He had been walking along Copper Street, just west of Kent Street, in southern Ottawa around 5:15 p.m. eastern time when the huge slab of ice fell from the roof of a building along the road.
The temperature had risen to around 8C in Ottawa during the day, making it the warmest this year and leading to some of the ice beginning to melt. This left it free to slide off the roofs of buildings in huge chunks.
Witness Richard Latour said that another “massive” slab smashed into a parked car outside a house on the street just moments after the man was hit. He warned others “Probably wise to tell people to watch for falling ice because it has been wild today [Tuesday], at least on Cooper.”
Others in the area say that people are hit by ice thawing every year. Paramedics admitted that “multiple calls” are received each spring as the temperatures rise, typically numbering around four or five incidents a week at this time of year.

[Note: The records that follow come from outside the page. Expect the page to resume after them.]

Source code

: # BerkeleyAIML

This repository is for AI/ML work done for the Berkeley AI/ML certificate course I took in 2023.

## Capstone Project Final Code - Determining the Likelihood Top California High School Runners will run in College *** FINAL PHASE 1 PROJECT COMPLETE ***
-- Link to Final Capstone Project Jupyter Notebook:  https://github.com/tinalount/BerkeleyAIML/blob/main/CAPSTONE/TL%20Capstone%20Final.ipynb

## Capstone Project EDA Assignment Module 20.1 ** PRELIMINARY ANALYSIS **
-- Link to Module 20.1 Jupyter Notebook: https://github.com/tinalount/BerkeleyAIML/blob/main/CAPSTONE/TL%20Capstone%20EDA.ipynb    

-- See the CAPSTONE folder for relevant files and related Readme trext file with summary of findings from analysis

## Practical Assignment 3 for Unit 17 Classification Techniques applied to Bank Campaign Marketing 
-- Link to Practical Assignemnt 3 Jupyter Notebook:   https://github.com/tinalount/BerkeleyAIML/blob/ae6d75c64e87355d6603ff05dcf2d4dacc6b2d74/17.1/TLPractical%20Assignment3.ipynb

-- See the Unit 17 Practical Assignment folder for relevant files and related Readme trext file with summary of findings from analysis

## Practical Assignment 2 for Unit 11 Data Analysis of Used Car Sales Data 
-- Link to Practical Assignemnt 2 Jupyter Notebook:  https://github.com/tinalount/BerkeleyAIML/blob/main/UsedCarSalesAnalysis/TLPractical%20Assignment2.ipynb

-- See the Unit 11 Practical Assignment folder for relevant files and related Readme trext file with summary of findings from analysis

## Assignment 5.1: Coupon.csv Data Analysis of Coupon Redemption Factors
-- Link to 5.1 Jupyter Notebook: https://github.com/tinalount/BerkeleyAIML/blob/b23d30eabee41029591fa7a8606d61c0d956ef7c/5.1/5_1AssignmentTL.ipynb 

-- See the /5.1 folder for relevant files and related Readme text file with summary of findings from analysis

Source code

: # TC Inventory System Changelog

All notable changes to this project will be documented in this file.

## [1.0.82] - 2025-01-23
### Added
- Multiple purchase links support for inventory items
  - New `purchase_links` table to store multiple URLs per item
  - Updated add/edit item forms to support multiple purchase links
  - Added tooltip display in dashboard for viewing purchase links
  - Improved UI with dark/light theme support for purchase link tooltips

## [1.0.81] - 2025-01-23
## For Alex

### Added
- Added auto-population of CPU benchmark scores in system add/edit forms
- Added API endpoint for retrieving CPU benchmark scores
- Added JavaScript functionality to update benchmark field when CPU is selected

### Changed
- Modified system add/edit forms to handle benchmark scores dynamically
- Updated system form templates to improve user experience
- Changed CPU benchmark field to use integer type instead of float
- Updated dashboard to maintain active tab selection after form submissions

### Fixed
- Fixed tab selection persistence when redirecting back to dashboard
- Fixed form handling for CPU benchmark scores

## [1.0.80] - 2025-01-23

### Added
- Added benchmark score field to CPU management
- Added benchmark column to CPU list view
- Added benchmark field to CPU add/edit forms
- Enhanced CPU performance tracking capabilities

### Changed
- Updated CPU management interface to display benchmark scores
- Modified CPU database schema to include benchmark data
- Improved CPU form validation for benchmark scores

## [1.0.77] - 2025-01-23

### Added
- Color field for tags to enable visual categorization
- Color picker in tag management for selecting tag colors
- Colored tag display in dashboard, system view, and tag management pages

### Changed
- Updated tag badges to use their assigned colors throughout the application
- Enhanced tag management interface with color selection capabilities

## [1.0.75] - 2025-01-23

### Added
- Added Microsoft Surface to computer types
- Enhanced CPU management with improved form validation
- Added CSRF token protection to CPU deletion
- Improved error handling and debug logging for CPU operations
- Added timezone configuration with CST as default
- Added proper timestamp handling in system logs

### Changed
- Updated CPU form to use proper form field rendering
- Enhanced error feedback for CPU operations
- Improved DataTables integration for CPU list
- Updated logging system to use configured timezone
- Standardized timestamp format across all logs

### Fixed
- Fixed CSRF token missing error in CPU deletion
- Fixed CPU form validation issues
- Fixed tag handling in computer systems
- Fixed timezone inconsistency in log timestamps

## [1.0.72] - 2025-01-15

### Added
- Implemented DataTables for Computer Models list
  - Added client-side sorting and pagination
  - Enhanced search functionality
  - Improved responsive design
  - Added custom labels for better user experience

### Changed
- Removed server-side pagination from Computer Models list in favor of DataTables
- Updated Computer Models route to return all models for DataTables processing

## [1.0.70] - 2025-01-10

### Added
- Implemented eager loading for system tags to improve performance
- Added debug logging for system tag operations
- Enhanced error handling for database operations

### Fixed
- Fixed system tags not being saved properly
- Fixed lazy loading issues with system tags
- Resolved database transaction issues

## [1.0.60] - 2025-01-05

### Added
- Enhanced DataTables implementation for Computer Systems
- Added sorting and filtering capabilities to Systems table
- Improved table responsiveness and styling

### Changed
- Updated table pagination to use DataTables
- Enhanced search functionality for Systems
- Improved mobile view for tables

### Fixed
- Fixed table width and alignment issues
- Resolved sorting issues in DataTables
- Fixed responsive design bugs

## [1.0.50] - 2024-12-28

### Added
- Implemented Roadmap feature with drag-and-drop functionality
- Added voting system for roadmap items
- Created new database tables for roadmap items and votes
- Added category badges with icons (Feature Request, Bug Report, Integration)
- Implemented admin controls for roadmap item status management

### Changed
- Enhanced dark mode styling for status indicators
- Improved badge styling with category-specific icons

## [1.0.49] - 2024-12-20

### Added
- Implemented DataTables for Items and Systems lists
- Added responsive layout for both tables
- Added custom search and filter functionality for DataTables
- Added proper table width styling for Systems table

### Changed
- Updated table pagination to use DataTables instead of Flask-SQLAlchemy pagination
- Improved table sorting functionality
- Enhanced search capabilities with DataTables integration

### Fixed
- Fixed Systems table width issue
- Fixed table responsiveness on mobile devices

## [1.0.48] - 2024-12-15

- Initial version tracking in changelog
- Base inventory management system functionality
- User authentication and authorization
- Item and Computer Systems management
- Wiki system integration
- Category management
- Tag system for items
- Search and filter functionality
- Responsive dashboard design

Latour described the injured person as “looking rattled” when the ambulance arrived. Paramedic spokesman J.P. Trottier told CBC News: “It was a huge chunk of ice. It did hit him head-first and in the shoulder.”
The man suffered a heavy concussion, a fractured collar bone and a deep cut to the back of the head. He is now said to be in stable but serious condition in hospital.
The winter has been particularly severe in the area in this year but the temperatures are beginning to rise now. The Rideau Canal skateway also closed on Tuesday after 59 consecutive days of use — the longest in its history — as officials determined the ice quality now too weak to use.